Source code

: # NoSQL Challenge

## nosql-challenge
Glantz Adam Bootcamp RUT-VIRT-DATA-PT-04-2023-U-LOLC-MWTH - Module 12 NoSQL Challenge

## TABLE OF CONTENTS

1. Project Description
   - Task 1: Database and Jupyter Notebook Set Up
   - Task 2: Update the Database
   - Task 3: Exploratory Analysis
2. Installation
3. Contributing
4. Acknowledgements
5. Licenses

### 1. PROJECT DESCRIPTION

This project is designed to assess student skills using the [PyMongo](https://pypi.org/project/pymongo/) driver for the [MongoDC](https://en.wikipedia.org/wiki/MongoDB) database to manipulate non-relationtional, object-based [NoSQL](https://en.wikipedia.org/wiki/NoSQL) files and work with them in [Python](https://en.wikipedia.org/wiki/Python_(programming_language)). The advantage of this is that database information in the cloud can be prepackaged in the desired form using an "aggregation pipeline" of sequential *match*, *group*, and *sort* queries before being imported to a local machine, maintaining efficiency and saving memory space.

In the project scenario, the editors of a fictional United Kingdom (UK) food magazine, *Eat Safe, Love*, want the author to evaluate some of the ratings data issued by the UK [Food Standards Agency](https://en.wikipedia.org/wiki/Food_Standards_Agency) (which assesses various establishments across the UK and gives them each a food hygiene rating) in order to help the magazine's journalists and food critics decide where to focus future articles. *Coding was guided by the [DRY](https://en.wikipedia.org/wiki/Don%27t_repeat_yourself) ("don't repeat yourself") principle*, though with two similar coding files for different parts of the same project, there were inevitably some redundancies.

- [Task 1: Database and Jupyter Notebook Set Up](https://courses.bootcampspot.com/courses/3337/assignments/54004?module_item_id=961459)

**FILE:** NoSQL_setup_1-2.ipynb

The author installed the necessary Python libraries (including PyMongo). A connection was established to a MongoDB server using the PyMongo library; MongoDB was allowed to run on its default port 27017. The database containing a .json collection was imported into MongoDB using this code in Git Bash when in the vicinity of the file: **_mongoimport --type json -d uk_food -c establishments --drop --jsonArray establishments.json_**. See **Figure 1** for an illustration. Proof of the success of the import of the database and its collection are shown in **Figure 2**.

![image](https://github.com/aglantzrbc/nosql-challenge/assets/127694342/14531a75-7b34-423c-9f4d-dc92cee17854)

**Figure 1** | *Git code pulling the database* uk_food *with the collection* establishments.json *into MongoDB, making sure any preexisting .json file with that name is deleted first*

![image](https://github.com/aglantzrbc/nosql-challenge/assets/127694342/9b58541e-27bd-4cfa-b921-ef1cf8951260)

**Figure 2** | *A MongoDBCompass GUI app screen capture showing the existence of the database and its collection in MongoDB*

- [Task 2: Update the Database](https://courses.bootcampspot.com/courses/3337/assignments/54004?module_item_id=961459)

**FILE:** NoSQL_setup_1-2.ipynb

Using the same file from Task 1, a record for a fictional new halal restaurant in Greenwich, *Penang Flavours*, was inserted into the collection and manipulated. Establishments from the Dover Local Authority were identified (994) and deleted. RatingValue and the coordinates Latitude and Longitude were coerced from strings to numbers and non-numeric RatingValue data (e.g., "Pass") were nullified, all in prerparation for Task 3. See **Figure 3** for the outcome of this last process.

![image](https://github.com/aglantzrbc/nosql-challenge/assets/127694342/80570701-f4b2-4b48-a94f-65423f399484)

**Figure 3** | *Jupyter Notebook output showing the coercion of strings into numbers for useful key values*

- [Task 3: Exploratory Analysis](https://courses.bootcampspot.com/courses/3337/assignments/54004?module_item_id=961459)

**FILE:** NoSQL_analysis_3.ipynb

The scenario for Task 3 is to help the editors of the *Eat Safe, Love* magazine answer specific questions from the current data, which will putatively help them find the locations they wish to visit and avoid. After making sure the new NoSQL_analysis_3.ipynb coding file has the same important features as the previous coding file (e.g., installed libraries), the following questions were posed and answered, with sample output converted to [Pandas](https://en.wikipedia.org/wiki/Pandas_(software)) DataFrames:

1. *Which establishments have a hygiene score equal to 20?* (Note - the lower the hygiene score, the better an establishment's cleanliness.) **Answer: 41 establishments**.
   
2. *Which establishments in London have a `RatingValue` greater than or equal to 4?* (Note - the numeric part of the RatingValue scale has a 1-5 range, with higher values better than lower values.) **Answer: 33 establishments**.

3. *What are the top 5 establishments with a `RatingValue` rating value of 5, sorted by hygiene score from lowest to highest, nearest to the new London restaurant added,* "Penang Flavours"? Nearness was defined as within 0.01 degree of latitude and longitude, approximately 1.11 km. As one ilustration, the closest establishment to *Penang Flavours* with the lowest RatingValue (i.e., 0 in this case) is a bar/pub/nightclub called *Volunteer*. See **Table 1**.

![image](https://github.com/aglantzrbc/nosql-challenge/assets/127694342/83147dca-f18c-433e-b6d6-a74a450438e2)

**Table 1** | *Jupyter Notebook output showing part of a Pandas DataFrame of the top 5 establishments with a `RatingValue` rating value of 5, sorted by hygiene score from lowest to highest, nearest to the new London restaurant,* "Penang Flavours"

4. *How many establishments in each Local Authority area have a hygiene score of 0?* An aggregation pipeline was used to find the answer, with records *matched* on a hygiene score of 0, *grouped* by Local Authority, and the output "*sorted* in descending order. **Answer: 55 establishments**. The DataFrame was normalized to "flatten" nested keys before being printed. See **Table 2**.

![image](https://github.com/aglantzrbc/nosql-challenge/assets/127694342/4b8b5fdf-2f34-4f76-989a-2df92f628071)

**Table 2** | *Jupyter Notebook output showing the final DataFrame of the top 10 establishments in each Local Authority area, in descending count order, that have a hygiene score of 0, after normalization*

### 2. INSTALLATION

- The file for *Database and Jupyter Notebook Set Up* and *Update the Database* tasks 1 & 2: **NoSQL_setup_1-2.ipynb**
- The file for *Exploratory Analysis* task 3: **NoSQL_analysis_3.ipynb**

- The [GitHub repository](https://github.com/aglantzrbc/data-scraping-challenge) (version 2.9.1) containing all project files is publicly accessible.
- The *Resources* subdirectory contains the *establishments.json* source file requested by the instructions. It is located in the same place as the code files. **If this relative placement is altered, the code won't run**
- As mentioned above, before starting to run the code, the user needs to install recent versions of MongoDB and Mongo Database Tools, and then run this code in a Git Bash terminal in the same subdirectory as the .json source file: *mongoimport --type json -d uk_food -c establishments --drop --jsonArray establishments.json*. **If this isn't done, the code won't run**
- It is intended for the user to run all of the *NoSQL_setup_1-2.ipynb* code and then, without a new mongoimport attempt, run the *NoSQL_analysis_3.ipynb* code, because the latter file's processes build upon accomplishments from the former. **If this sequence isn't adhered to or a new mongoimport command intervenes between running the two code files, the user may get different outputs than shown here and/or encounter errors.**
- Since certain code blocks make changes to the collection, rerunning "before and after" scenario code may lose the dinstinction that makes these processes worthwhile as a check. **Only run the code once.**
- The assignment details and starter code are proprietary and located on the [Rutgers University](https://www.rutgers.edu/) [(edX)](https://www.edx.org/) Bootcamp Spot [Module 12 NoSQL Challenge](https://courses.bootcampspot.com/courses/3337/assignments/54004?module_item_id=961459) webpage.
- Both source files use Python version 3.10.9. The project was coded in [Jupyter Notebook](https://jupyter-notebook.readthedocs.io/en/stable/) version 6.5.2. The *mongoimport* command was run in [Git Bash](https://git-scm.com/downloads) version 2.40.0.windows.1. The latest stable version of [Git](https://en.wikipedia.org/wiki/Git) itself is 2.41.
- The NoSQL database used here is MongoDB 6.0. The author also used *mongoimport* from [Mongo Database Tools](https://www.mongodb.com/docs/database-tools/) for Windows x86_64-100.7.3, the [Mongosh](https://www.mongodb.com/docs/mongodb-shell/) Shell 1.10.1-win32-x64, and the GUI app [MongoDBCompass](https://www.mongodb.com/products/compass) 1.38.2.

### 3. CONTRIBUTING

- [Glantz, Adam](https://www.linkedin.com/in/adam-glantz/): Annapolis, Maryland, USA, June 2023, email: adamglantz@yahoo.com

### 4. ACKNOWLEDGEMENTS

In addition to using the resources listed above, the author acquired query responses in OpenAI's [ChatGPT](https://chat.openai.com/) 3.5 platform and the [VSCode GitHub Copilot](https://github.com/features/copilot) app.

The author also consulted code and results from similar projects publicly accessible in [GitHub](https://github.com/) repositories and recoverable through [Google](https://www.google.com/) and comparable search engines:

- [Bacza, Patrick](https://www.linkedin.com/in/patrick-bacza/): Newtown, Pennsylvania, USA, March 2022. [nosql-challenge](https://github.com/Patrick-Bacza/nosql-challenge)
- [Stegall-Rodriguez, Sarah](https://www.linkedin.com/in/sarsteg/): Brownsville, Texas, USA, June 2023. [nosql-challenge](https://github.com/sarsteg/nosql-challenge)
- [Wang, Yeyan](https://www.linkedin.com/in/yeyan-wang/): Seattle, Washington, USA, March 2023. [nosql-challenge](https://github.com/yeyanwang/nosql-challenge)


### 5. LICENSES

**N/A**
+---+
## To do
Within the records, in how many lines does the string "March" occur? Give the number and no other text.

## Answer section
2